Beyond the crisis: global production and food system resilience
The temptation, in interpreting the Spanish case, is to extrapolate a permanent global decline. The data do not support that read. The International Olive Council reported global olive-oil production of 2,589,000 tonnes in 2023/24, followed by provisional production of 3,572,000 tonnes in 2024/25 and an estimated 3,440,000 tonnes for 2025/26. The trajectory is not monotonic. It is volatile — but the volatility operates around a level that recovers substantially after the 2022/23 shock. Global output did not collapse; Spanish output did, in a single season, before partial recovery in subsequent campaigns.
This is the systems-level lesson the olive case actually delivers. Climate change effects in agriculture do not arrive as a smooth downward slope. They arrive as discrete shocks — bad seasons, broken forecasts, regional collapses — superimposed on a baseline that itself is shifting. Food supply chain resilience depends not on the absence of such shocks but on the system's capacity to absorb them without cascading failure. A single country's bad year, in a globally diversified supply, is recoverable. The same shock, repeated across multiple producers in the same climate region in the same season, is not. And the probability of correlated shocks — of multiple Mediterranean producers hitting the same physiological ceiling in the same year — rises as the climate envelope that once differentiated their seasons continues to compress.
The structural takeaway
The olive oil story is not a parable about a fragile crop. Olives remain among the most climate-resilient tree crops in Mediterranean agriculture, capable of surviving conditions that would eliminate less adapted species. The 2022/23 collapse is a parable about the difference between tolerance and adequacy: a system can survive a changed climate and still fail to perform within it. The thresholds identified in the agronomic literature — 350 mm of annual precipitation, 30°C maximum summer temperatures, 40°C as a photosynthetic ceiling — are not lines a plant crosses and dies. They are lines a plant crosses and underperforms. Agricultural systems built on the assumption that historical climate envelopes will persist are not built for underperformance. They are built for a narrower outcome distribution than the one climate change is now delivering, and the variance around the mean is doing most of the damage.

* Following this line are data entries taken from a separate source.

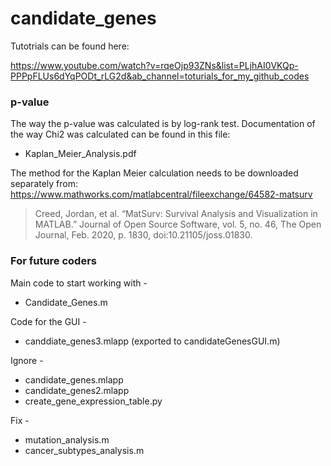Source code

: # candidate_genes

Tutotrials can be found here: 

https://www.youtube.com/watch?v=rqeOjp93ZNs&list=PLjhAI0VKQp-PPPpFLUs6dYqPODt_rLG2d&ab_channel=toturials_for_my_github_codes

### p-value
The way the p-value was calculated is by log-rank test.
Documentation of the way Chi2 was calculated can be found in this file:
- Kaplan_Meier_Analysis.pdf

The method for the Kaplan Meier calculation needs to be downloaded separately from:
https://www.mathworks.com/matlabcentral/fileexchange/64582-matsurv

> Creed, Jordan, et al. “MatSurv: Survival Analysis and Visualization in MATLAB.” Journal of Open Source Software, vol. 5, no. 46, The Open Journal, Feb. 2020, p. 1830, doi:10.21105/joss.01830.

### For future coders 
Main code to start working with - 
- Candidate_Genes.m

Code for the GUI -
- canddiate_genes3.mlapp (exported to candidateGenesGUI.m)

Ignore -
- candidate_genes.mlapp
- candidate_genes2.mlapp
- create_gene_expression_table.py

Fix - 
- mutation_analysis.m
- cancer_subtypes_analysis.m

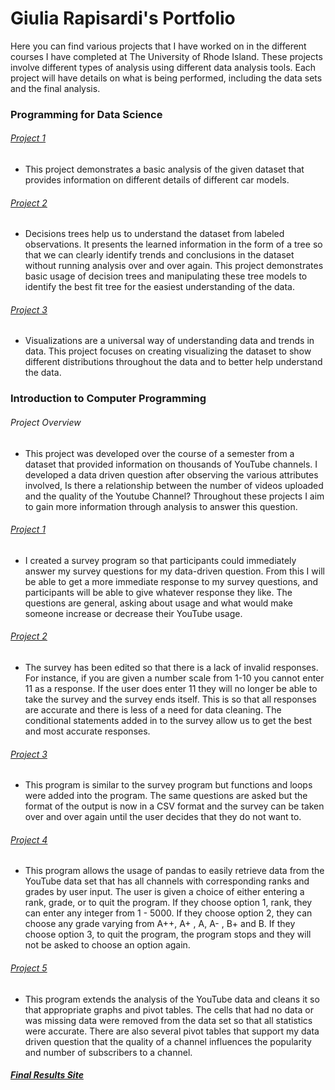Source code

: # Giulia Rapisardi's Portfolio

Here you can find various projects that I have worked on in the different courses I have completed at 
The University of Rhode Island. These projects involve different types of analysis using different data analysis
tools. Each project will have details on what is being performed, including the data sets and the final analysis. 


### Programming for Data Science

###### [Project 1](https://nbviewer.jupyter.org/github/giuliarapisardi/Portfolio/blob/master/Notebooks/CSC%20310/Lab%202%20-%20Data%20Set%20Analysis%20%281%29.ipynb)
- This project demonstrates a basic analysis of the given dataset that provides information on different details of different car models. 

###### [Project 2](https://nbviewer.jupyter.org/github/giuliarapisardi/Portfolio/blob/master/Notebooks/CSC%20310/Lab%203%20-%20Decision%20Trees%20%281%29.ipynb)
- Decisions trees help us to understand the dataset from labeled observations. It presents the learned information in the form of a tree so that we can clearly identify trends and conclusions in the dataset without running analysis over and over again. This project demonstrates basic usage of decision trees and manipulating these tree models to identify the best fit tree for the easiest understanding of the data. 

###### [Project 3](https://nbviewer.jupyter.org/github/giuliarapisardi/Portfolio/blob/master/Notebooks/CSC%20310/Lab%204%20-%20Visualizations%20%281%29.ipynb)
- Visualizations are a universal way of understanding data and trends in data. This project focuses on creating visualizing the dataset to show different distributions throughout the data and to better help understand the data.


### Introduction to Computer Programming

###### Project Overview
- This project was developed over the course of a semester from a dataset that provided information on thousands of YouTube channels. I developed a data driven question after observing the various attributes involved, Is there a relationship between the number of videos uploaded and the quality of the Youtube Channel? Throughout these projects I aim to gain more information through analysis to answer this question. 


###### [Project 1](https://nbviewer.jupyter.org/github/giuliarapisardi/Portfolio/blob/master/Notebooks/CSC%20201/Rapisardi_survey.ipynb)
- I created a survey program so that participants could immediately answer my survey questions for my data-driven question.  From this I will be able to get a more immediate response to my survey questions, and participants will be able to give whatever response they like. The questions are general, asking about usage and what would make someone increase or decrease their YouTube usage. 

###### [Project 2](https://nbviewer.jupyter.org/github/giuliarapisardi/Portfolio/blob/master/Notebooks/CSC%20201/Rapisardi_survey-Conditionals.ipynb)
- The survey has been edited so that there is a lack of invalid responses. For instance, if you are given a number scale from 1-10 you cannot enter 11 as a response. If the user does enter 11 they will no longer be able to take the survey and the survey ends itself.  This is so that all responses are accurate and there is less of a need for data cleaning.  The conditional statements added in to the survey allow us to get the best and most accurate responses. 

###### [Project 3](https://nbviewer.jupyter.org/github/giuliarapisardi/Portfolio/blob/master/Notebooks/CSC%20201/Rapisardi_survey-Final.ipynb)
- This program is similar to the survey program but functions and loops were added into the program. The same questions are asked but the format of the output is now in a CSV format and the survey can be taken over and over again until the user decides that they do not want to.

###### [Project 4](https://nbviewer.jupyter.org/github/giuliarapisardi/Portfolio/blob/master/Notebooks/CSC%20201/Rapisardi_YouTube.ipynb)
- This program allows the usage of pandas to easily retrieve data from the YouTube data set that has all channels with corresponding ranks and grades by user input. The user is given a choice of either entering a rank, grade, or to quit the program. If they choose option 1, rank, they can enter any integer from 1 - 5000. If they choose option 2, they can choose any grade varying from A++, A+ , A, A- , B+ and B. If they choose option 3, to quit the program, the program stops and they will not be asked to choose an option again. 

###### [Project 5](https://nbviewer.jupyter.org/github/giuliarapisardi/Portfolio/blob/master/Notebooks/CSC%20201/rapisardi_youtube_process.ipynb)
- This program extends the analysis of the YouTube data and cleans it so that appropriate graphs and pivot tables. The cells that had no data or was missing data were removed from the data set so that all statistics were accurate. There are also several pivot tables that support my data driven question that the quality of a channel influences the popularity and number of subscribers to a channel.  

##### [Final Results Site](https://sites.google.com/view/usageof/home?authuser=0)
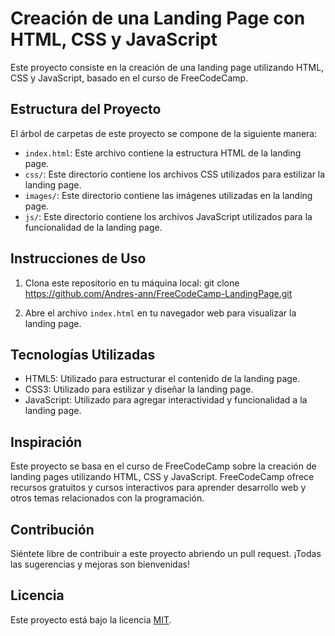 # Creación de una Landing Page con HTML, CSS y JavaScript

Este proyecto consiste en la creación de una landing page utilizando HTML, CSS y JavaScript, basado en el curso de FreeCodeCamp.

## Estructura del Proyecto

El árbol de carpetas de este proyecto se compone de la siguiente manera:

- `index.html`: Este archivo contiene la estructura HTML de la landing page.
- `css/`: Este directorio contiene los archivos CSS utilizados para estilizar la landing page.
- `images/`: Este directorio contiene las imágenes utilizadas en la landing page.
- `js/`: Este directorio contiene los archivos JavaScript utilizados para la funcionalidad de la landing page.

## Instrucciones de Uso

1. Clona este repositorio en tu máquina local: git clone https://github.com/Andres-ann/FreeCodeCamp-LandingPage.git

2. Abre el archivo `index.html` en tu navegador web para visualizar la landing page.

## Tecnologías Utilizadas

- HTML5: Utilizado para estructurar el contenido de la landing page.
- CSS3: Utilizado para estilizar y diseñar la landing page.
- JavaScript: Utilizado para agregar interactividad y funcionalidad a la landing page.

## Inspiración

Este proyecto se basa en el curso de FreeCodeCamp sobre la creación de landing pages utilizando HTML, CSS y JavaScript. FreeCodeCamp ofrece recursos gratuitos y cursos interactivos para aprender desarrollo web y otros temas relacionados con la programación.

## Contribución

Siéntete libre de contribuir a este proyecto abriendo un pull request. ¡Todas las sugerencias y mejoras son bienvenidas!

## Licencia

Este proyecto está bajo la licencia [MIT](LICENSE).


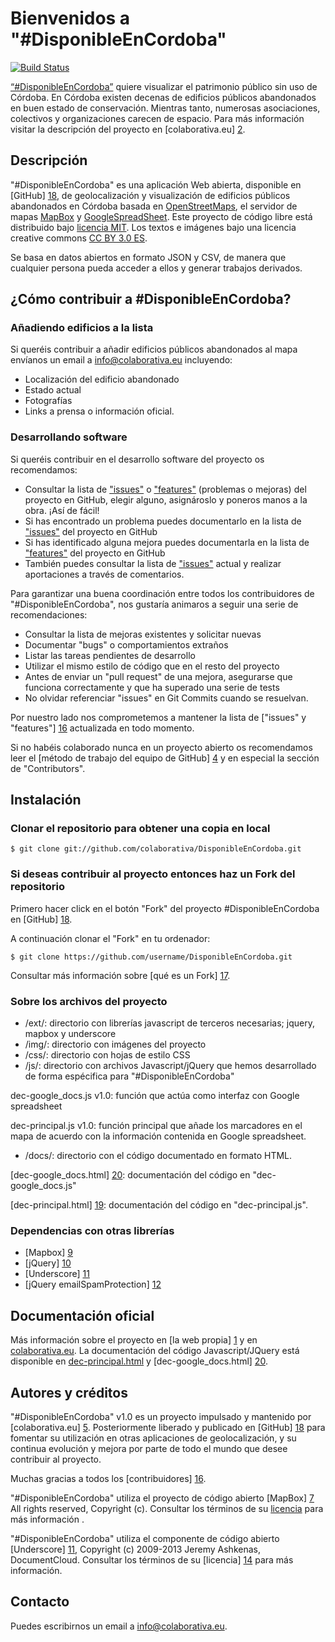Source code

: # Bienvenidos a "#DisponibleEnCordoba"

[![Build Status](https://travis-ci.org/colaborativa/DisponibleEnCordoba.png)](https://travis-ci.org/colaborativa/DisponibleEnCordoba)


[“#DisponibleEnCordoba”][1] quiere visualizar el patrimonio público sin uso de Córdoba. En Córdoba existen decenas de edificios públicos abandonados en buen estado de conservación. Mientras tanto, numerosas asociaciones, colectivos y organizaciones carecen de espacio. Para más información visitar la descripción del proyecto en [colaborativa.eu] [2].

## Descripción

"#DisponibleEnCordoba" es una aplicación Web abierta, disponible en [GitHub] [18], de geolocalización y visualización de edificios públicos abandonados en Córdoba basada en [OpenStreetMaps][6], el servidor de mapas [MapBox][7] y [GoogleSpreadSheet][8]. Este proyecto de código libre está distribuido bajo [licencia MIT][15]. Los textos e imágenes bajo una licencia creative commons [CC BY 3.0 ES][3].

Se basa en datos abiertos en formato JSON y CSV, de manera que cualquier persona pueda acceder a ellos y generar trabajos derivados.

## ¿Cómo contribuir a #DisponibleEnCordoba?

### Añadiendo edificios a la lista
Si queréis contribuir a añadir edificios públicos abandonados al mapa envíanos un email a info@colaborativa.eu incluyendo: 

- Localización del edificio abandonado
- Estado actual
- Fotografías
- Links a prensa o información oficial.
 
### Desarrollando software

Si queréis contribuir en el desarrollo software del proyecto os recomendamos:

- Consultar la lista de ["issues"][21] o ["features"][22] (problemas o mejoras) del proyecto en GitHub, elegir alguno, asignároslo y poneros manos a la obra. ¡Así de fácil!
- Si has encontrado un problema puedes documentarlo en la lista de ["issues"][21] del proyecto en GitHub
- Si has identificado alguna mejora puedes documentarla en la lista de ["features"][22] del proyecto en GitHub 
- También puedes consultar la lista de ["issues"][17] actual y realizar aportaciones a través de comentarios.


Para garantizar una buena coordinación entre todos los contribuidores de "#DisponibleEnCordoba", nos gustaría animaros a seguir una serie de recomendaciones:

- Consultar la lista de mejoras existentes y solicitar nuevas
- Documentar "bugs" o comportamientos extraños
- Listar las tareas pendientes de desarrollo 
- Utilizar el mismo estilo de código que en el resto del proyecto
- Antes de enviar un "pull request" de una mejora, asegurarse que funciona correctamente y que ha superado una serie de tests
- No olvidar referenciar "issues" en Git Commits cuando se resuelvan.

Por nuestro lado nos comprometemos a mantener la lista de ["issues" y "features"] [16] actualizada en todo momento.

Si no habéis colaborado nunca en un proyecto abierto os recomendamos leer el [método de trabajo del equipo de GitHub] [4] y en especial la sección de "Contributors".

## Instalación

### Clonar el repositorio para obtener una copia en local

    $ git clone git://github.com/colaborativa/DisponibleEnCordoba.git

### Si deseas contribuir al proyecto entonces haz un Fork del repositorio 

Primero hacer click en el botón "Fork" del proyecto #DisponibleEnCordoba en [GitHub] [18].

A continuación clonar el "Fork" en tu ordenador:

    $ git clone https://github.com/username/DisponibleEnCordoba.git

Consultar más información sobre [qué es un Fork] [17].

### Sobre los archivos del proyecto

- /ext/: directorio con librerías javascript de terceros necesarias; jquery, mapbox y underscore
- /img/: directorio con imágenes del proyecto
- /css/: directorio con hojas de estilo CSS
- /js/: directorio con archivos Javascript/jQuery que hemos desarrollado de forma espécifica para "#DisponibleEnCordoba"
 
 dec-google_docs.js v1.0: función que actúa como interfaz con Google spreadsheet
 
 dec-principal.js v1.0: función principal que añade los marcadores en el mapa de acuerdo con la información contenida en Google spreadsheet.

- /docs/: directorio con el código documentado en formato HTML. 

 [dec-google_docs.html] [20]: documentación del código en "dec-google_docs.js"
 
 [dec-principal.html] [19]: documentación del código en "dec-principal.js".

### Dependencias con otras librerías

- [Mapbox] [9]
- [jQuery] [10]
- [Underscore] [11]
- [jQuery emailSpamProtection] [12]


## Documentación oficial
Más información sobre el proyecto en [la web propia] [1] y en [colaborativa.eu][2].
La documentación del código Javascript/JQuery está disponible en [dec-principal.html][19] y [dec-google_docs.html] [20].

## Autores y créditos

"#DisponibleEnCordoba" v1.0 es un proyecto impulsado y mantenido por [colaborativa.eu] [5]. Posteriormente liberado y publicado en [GitHub] [18] para fomentar su utilización en otras aplicaciones de geolocalización, y su continua evolución y mejora por parte de todo el mundo que desee contribuir al proyecto.

Muchas gracias a todos los [contribuidores] [16].

"#DisponibleEnCordoba" utiliza el proyecto de código abierto [MapBox] [7] All rights reserved, Copyright (c). Consultar los términos de su [licencia][13] para más información .

"#DisponibleEnCordoba" utiliza el componente de código abierto [Underscore] [11], Copyright (c) 2009-2013 Jeremy Ashkenas, DocumentCloud. Consultar los términos de su [licencia] [14] para más información. 
## Contacto

Puedes escribirnos un email a info@colaborativa.eu.

[1]: http://disponibleencordoba.colaborativa.eu 
[2]: http://colaborativa.eu/proyectos/disponible-en-cordoba/ 
[3]: http://creativecommons.org/licenses/by/3.0/es/ 
[4]: http://rdegges.com/successful-github-development
[5]: http://colaborativa.eu
[6]: http://www.openstreetmap.es/
[7]: http://mapbox.com/
[8]: https://drive.google.com/
[9]: http://mapbox.com/mapbox.js/api/v0.6.7/
[10]: http://jquery.org/
[11]: http://underscorejs.org
[12]: http://unckel.de/labs/jquery-plugin-email-spam-protection/
[13]: https://github.com/mapbox/mapbox.js/blob/v1/LICENSE.md
[14]: https://github.com/documentcloud/underscore/blob/master/LICENSE
[15]: http://opensource.org/licenses/MIT
[16]: https://github.com/colaborativa/DisponibleEnCordoba/issues
[17]: https://help.github.com/articles/fork-a-repo
[18]: https://github.com/colaborativa/DisponibleEnCordoba
[19]: http://htmlpreview.github.com/?https://raw.github.com/colaborativa/DisponibleEnCordoba/gh-pages/docs/dec-principal.html
[20]: http://htmlpreview.github.com/?https://raw.github.com/colaborativa/DisponibleEnCordoba/gh-pages/docs/dec-google_docs.html
[21]: https://github.com/colaborativa/DisponibleEnCordoba/issues?labels=bug&state=open
[22]: https://github.com/colaborativa/DisponibleEnCordoba/issues?labels=enhancement&state=open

What the Spanish case demonstrates, with unusual clarity, is that the cost of misreading that distribution is concentrated in single seasons and in the physiological windows that determine them. Adaptation strategies that focus only on long-term averages will miss the volatility that is already doing the structural work. Extreme weather farming impact is no longer a tail-risk scenario to be planned around; it is the operating environment. The lesson is not that olive oil is in permanent crisis. The lesson is that the categories we use to evaluate agricultural risk — tolerance, resilience, viability, even drought resistance — need to be recalibrated against a climate that is no longer behaving as a stationary background variable. The orchards are still standing. The harvest, when it fails by half, is what tells us the system has already moved.